Collected data
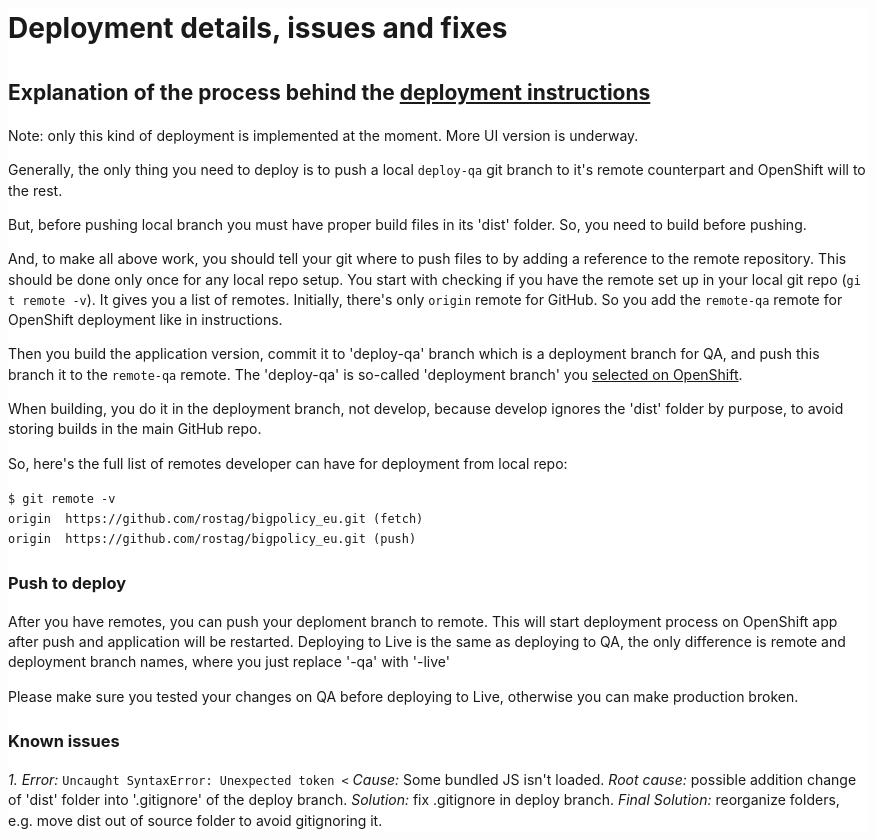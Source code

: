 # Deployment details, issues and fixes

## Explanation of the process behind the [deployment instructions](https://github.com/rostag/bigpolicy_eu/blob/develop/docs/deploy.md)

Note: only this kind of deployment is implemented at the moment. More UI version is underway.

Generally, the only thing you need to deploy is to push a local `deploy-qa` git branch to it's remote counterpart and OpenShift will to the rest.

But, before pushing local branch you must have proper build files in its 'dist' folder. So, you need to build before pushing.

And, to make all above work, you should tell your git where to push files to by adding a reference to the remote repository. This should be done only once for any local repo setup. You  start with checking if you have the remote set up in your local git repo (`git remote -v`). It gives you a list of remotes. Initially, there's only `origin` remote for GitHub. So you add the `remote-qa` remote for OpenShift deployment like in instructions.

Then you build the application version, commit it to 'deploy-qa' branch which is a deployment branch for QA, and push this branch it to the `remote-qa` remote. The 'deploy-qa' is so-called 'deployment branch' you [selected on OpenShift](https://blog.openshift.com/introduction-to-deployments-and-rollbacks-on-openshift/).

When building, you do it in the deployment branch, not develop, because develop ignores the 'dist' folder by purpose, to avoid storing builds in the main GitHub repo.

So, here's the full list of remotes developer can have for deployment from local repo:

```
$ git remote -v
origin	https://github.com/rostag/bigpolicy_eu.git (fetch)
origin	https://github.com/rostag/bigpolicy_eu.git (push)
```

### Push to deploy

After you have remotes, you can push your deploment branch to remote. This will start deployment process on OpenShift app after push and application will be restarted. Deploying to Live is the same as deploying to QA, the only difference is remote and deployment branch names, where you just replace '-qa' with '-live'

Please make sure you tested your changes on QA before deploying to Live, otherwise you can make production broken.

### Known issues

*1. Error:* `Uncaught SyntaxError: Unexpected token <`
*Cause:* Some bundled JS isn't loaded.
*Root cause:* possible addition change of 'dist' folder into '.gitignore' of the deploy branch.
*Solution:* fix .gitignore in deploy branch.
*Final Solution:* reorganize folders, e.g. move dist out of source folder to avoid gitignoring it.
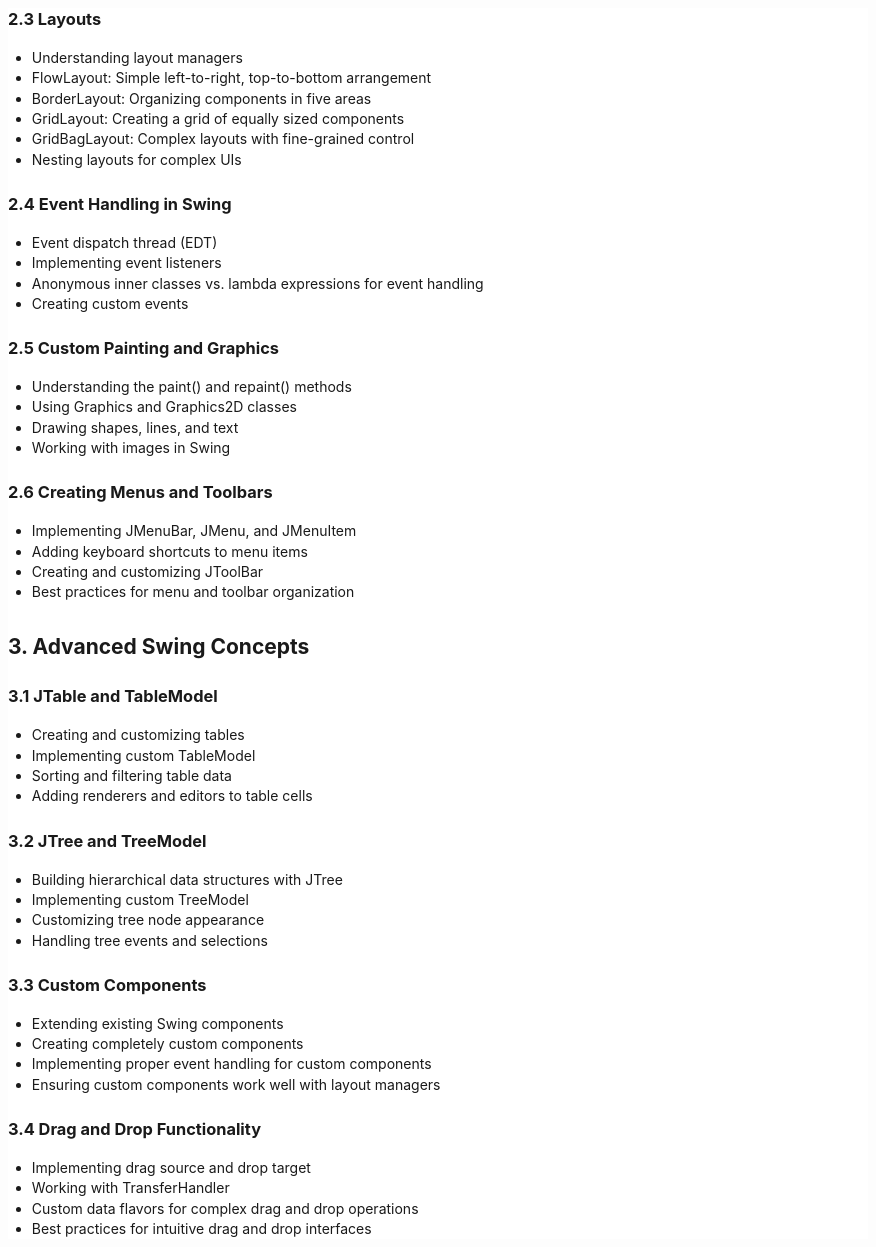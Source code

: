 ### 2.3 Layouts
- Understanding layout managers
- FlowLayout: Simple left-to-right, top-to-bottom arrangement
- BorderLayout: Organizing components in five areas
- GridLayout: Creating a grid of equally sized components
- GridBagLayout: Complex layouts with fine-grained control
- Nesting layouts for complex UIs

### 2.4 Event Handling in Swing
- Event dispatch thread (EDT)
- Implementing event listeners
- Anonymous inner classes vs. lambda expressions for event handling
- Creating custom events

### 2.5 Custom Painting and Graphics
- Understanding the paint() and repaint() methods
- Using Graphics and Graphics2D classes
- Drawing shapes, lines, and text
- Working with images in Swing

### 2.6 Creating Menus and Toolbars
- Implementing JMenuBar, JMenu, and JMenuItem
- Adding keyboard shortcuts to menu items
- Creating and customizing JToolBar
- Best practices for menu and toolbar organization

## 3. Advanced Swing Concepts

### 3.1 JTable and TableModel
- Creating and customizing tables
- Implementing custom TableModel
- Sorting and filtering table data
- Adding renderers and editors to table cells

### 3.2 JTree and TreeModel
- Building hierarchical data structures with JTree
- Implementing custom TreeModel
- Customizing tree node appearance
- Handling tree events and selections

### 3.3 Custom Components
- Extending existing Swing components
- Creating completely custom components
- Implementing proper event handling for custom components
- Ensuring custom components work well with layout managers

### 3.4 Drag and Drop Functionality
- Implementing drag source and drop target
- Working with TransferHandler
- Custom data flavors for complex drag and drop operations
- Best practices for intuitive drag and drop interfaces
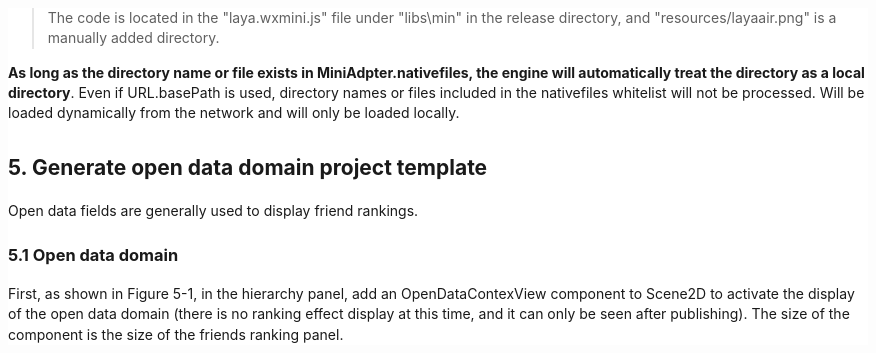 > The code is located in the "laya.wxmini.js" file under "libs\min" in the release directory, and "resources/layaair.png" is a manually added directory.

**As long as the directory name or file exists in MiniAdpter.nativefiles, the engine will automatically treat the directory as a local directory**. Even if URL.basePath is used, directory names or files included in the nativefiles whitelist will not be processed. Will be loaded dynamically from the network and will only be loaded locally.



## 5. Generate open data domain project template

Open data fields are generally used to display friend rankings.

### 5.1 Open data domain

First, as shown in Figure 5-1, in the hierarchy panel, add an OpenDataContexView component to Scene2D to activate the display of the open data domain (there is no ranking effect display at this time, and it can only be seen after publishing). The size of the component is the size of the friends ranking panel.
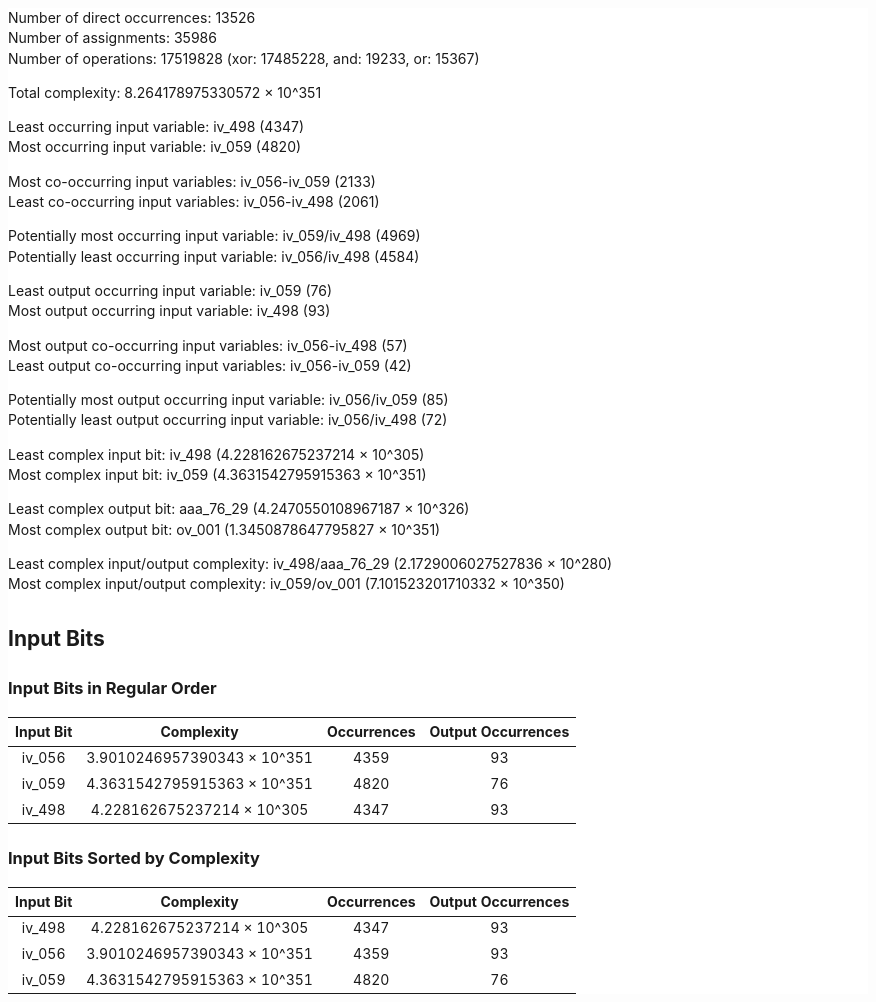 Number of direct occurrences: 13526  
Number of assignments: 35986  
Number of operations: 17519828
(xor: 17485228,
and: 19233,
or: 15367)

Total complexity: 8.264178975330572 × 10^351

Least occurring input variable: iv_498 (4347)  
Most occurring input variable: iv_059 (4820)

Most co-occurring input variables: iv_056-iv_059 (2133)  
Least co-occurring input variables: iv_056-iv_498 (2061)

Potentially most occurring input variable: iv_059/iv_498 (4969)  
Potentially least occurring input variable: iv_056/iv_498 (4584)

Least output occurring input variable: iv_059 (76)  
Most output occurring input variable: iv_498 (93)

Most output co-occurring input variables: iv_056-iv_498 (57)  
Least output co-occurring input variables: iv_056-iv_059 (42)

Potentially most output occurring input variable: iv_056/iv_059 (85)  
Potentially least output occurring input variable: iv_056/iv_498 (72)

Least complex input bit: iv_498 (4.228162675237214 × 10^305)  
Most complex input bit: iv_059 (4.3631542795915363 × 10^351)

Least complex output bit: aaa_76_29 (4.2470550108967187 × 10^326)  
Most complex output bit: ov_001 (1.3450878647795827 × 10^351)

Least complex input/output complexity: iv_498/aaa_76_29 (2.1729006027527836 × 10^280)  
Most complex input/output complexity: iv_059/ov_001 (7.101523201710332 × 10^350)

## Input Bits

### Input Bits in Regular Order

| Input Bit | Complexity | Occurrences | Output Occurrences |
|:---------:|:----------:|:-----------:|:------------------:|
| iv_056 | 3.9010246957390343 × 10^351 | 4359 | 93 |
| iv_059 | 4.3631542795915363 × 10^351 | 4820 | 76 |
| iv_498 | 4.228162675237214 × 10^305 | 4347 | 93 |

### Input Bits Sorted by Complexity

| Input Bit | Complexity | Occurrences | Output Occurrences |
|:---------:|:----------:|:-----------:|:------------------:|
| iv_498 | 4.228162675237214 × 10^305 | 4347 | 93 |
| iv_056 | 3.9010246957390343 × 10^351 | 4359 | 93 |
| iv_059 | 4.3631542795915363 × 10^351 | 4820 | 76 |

▸ Action item:
No pictures belong in the copy; output every record exactly.

▸ Response:
Source code

: # Deployment details, issues and fixes

## Explanation of the process behind the [deployment instructions](https://github.com/rostag/bigpolicy_eu/blob/develop/docs/deploy.md)

Note: only this kind of deployment is implemented at the moment. More UI version is underway.

Generally, the only thing you need to deploy is to push a local `deploy-qa` git branch to it's remote counterpart and OpenShift will to the rest.

But, before pushing local branch you must have proper build files in its 'dist' folder. So, you need to build before pushing.

And, to make all above work, you should tell your git where to push files to by adding a reference to the remote repository. This should be done only once for any local repo setup. You  start with checking if you have the remote set up in your local git repo (`git remote -v`). It gives you a list of remotes. Initially, there's only `origin` remote for GitHub. So you add the `remote-qa` remote for OpenShift deployment like in instructions.

Then you build the application version, commit it to 'deploy-qa' branch which is a deployment branch for QA, and push this branch it to the `remote-qa` remote. The 'deploy-qa' is so-called 'deployment branch' you [selected on OpenShift](https://blog.openshift.com/introduction-to-deployments-and-rollbacks-on-openshift/).

When building, you do it in the deployment branch, not develop, because develop ignores the 'dist' folder by purpose, to avoid storing builds in the main GitHub repo.

So, here's the full list of remotes developer can have for deployment from local repo:

```
$ git remote -v
origin	https://github.com/rostag/bigpolicy_eu.git (fetch)
origin	https://github.com/rostag/bigpolicy_eu.git (push)
```

### Push to deploy

After you have remotes, you can push your deploment branch to remote. This will start deployment process on OpenShift app after push and application will be restarted. Deploying to Live is the same as deploying to QA, the only difference is remote and deployment branch names, where you just replace '-qa' with '-live'

Please make sure you tested your changes on QA before deploying to Live, otherwise you can make production broken.

### Known issues

*1. Error:* `Uncaught SyntaxError: Unexpected token <`
*Cause:* Some bundled JS isn't loaded.
*Root cause:* possible addition change of 'dist' folder into '.gitignore' of the deploy branch.
*Solution:* fix .gitignore in deploy branch.
*Final Solution:* reorganize folders, e.g. move dist out of source folder to avoid gitignoring it.
Source code

: ### 2.3 Layouts
- Understanding layout managers
- FlowLayout: Simple left-to-right, top-to-bottom arrangement
- BorderLayout: Organizing components in five areas
- GridLayout: Creating a grid of equally sized components
- GridBagLayout: Complex layouts with fine-grained control
- Nesting layouts for complex UIs

### 2.4 Event Handling in Swing
- Event dispatch thread (EDT)
- Implementing event listeners
- Anonymous inner classes vs. lambda expressions for event handling
- Creating custom events

### 2.5 Custom Painting and Graphics
- Understanding the paint() and repaint() methods
- Using Graphics and Graphics2D classes
- Drawing shapes, lines, and text
- Working with images in Swing

### 2.6 Creating Menus and Toolbars
- Implementing JMenuBar, JMenu, and JMenuItem
- Adding keyboard shortcuts to menu items
- Creating and customizing JToolBar
- Best practices for menu and toolbar organization

## 3. Advanced Swing Concepts

### 3.1 JTable and TableModel
- Creating and customizing tables
- Implementing custom TableModel
- Sorting and filtering table data
- Adding renderers and editors to table cells

### 3.2 JTree and TreeModel
- Building hierarchical data structures with JTree
- Implementing custom TreeModel
- Customizing tree node appearance
- Handling tree events and selections

### 3.3 Custom Components
- Extending existing Swing components
- Creating completely custom components
- Implementing proper event handling for custom components
- Ensuring custom components work well with layout managers

### 3.4 Drag and Drop Functionality
- Implementing drag source and drop target
- Working with TransferHandler
- Custom data flavors for complex drag and drop operations
- Best practices for intuitive drag and drop interfaces
 > The code is located in the "laya.wxmini.js" file under "libs\min" in the release directory, and "resources/layaair.png" is a manually added directory.

**As long as the directory name or file exists in MiniAdpter.nativefiles, the engine will automatically treat the directory as a local directory**. Even if URL.basePath is used, directory names or files included in the nativefiles whitelist will not be processed. Will be loaded dynamically from the network and will only be loaded locally.



## 5. Generate open data domain project template

Open data fields are generally used to display friend rankings.

### 5.1 Open data domain

First, as shown in Figure 5-1, in the hierarchy panel, add an OpenDataContexView component to Scene2D to activate the display of the open data domain (there is no ranking effect display at this time, and it can only be seen after publishing). The size of the component is the size of the friends ranking panel.
 Number of direct occurrences: 13526  
Number of assignments: 35986  
Number of operations: 17519828
(xor: 17485228,
and: 19233,
or: 15367)

Total complexity: 8.264178975330572 × 10^351

Least occurring input variable: iv_498 (4347)  
Most occurring input variable: iv_059 (4820)

Most co-occurring input variables: iv_056-iv_059 (2133)  
Least co-occurring input variables: iv_056-iv_498 (2061)

Potentially most occurring input variable: iv_059/iv_498 (4969)  
Potentially least occurring input variable: iv_056/iv_498 (4584)

Least output occurring input variable: iv_059 (76)  
Most output occurring input variable: iv_498 (93)

Most output co-occurring input variables: iv_056-iv_498 (57)  
Least output co-occurring input variables: iv_056-iv_059 (42)

Potentially most output occurring input variable: iv_056/iv_059 (85)  
Potentially least output occurring input variable: iv_056/iv_498 (72)

Least complex input bit: iv_498 (4.228162675237214 × 10^305)  
Most complex input bit: iv_059 (4.3631542795915363 × 10^351)

Least complex output bit: aaa_76_29 (4.2470550108967187 × 10^326)  
Most complex output bit: ov_001 (1.3450878647795827 × 10^351)

Least complex input/output complexity: iv_498/aaa_76_29 (2.1729006027527836 × 10^280)  
Most complex input/output complexity: iv_059/ov_001 (7.101523201710332 × 10^350)

## Input Bits

### Input Bits in Regular Order

| Input Bit | Complexity | Occurrences | Output Occurrences |
|:---------:|:----------:|:-----------:|:------------------:|
| iv_056 | 3.9010246957390343 × 10^351 | 4359 | 93 |
| iv_059 | 4.3631542795915363 × 10^351 | 4820 | 76 |
| iv_498 | 4.228162675237214 × 10^305 | 4347 | 93 |

### Input Bits Sorted by Complexity

| Input Bit | Complexity | Occurrences | Output Occurrences |
|:---------:|:----------:|:-----------:|:------------------:|
| iv_498 | 4.228162675237214 × 10^305 | 4347 | 93 |
| iv_056 | 3.9010246957390343 × 10^351 | 4359 | 93 |
| iv_059 | 4.3631542795915363 × 10^351 | 4820 | 76 |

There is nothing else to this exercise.